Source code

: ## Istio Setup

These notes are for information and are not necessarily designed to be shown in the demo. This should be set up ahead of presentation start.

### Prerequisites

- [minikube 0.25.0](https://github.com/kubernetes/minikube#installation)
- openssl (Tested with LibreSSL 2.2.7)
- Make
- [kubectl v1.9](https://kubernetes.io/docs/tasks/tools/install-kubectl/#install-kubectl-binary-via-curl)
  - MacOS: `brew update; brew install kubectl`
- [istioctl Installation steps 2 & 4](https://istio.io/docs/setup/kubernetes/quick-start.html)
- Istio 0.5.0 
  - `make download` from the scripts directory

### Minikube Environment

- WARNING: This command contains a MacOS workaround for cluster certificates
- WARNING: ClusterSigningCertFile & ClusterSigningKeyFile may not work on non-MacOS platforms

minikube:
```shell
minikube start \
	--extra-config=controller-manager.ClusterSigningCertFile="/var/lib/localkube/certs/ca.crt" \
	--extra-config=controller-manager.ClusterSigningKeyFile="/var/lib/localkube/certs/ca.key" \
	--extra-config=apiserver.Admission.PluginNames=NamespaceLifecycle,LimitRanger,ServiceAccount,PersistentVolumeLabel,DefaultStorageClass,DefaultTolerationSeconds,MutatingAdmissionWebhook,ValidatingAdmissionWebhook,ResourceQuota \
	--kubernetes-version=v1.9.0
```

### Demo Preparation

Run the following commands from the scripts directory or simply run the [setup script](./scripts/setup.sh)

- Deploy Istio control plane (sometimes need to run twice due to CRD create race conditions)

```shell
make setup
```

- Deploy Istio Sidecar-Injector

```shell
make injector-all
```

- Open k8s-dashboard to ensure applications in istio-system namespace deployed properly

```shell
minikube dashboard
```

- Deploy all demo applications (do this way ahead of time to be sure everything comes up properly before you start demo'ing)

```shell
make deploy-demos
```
---
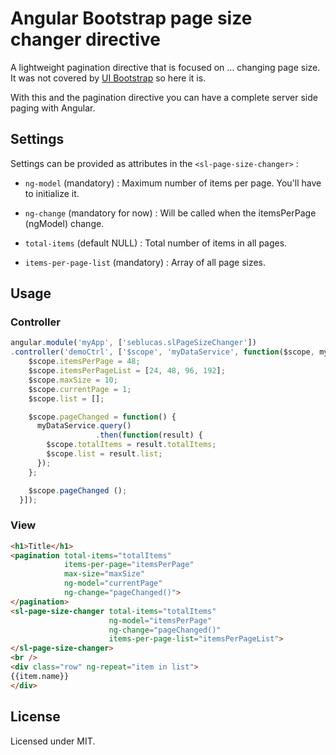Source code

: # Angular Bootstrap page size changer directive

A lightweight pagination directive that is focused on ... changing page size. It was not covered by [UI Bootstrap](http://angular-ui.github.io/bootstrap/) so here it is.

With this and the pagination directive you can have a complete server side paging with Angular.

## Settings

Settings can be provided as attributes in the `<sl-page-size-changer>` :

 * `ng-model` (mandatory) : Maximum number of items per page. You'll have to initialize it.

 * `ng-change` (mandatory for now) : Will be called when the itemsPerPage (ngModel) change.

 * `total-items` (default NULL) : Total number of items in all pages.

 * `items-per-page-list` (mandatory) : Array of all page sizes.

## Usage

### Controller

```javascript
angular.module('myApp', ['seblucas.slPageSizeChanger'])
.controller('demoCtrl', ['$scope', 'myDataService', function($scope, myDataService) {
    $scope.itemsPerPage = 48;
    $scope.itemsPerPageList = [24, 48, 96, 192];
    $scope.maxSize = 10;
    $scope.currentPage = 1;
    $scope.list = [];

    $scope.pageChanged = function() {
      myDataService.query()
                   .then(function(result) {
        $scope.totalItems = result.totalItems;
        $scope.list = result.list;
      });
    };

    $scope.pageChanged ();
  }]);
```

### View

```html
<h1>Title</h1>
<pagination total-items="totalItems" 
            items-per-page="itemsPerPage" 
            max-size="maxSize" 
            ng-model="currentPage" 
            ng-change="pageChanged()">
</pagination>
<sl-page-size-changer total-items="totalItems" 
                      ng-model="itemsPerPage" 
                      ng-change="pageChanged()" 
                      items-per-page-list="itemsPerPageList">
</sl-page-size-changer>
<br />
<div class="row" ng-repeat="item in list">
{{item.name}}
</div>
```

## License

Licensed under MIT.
---
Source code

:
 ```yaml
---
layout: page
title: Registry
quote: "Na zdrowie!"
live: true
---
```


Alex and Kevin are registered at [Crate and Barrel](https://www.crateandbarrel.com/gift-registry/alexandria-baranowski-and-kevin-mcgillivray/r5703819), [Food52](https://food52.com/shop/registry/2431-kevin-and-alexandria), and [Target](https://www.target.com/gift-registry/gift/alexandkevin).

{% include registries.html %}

## Directions for this task
Show every line of the listing in which the string "number" can be found.

## The answer
 * `ng-model` (mandatory) : Maximum number of items per page. You'll have to initialize it.
 * `total-items` (default NULL) : Total number of items in all pages.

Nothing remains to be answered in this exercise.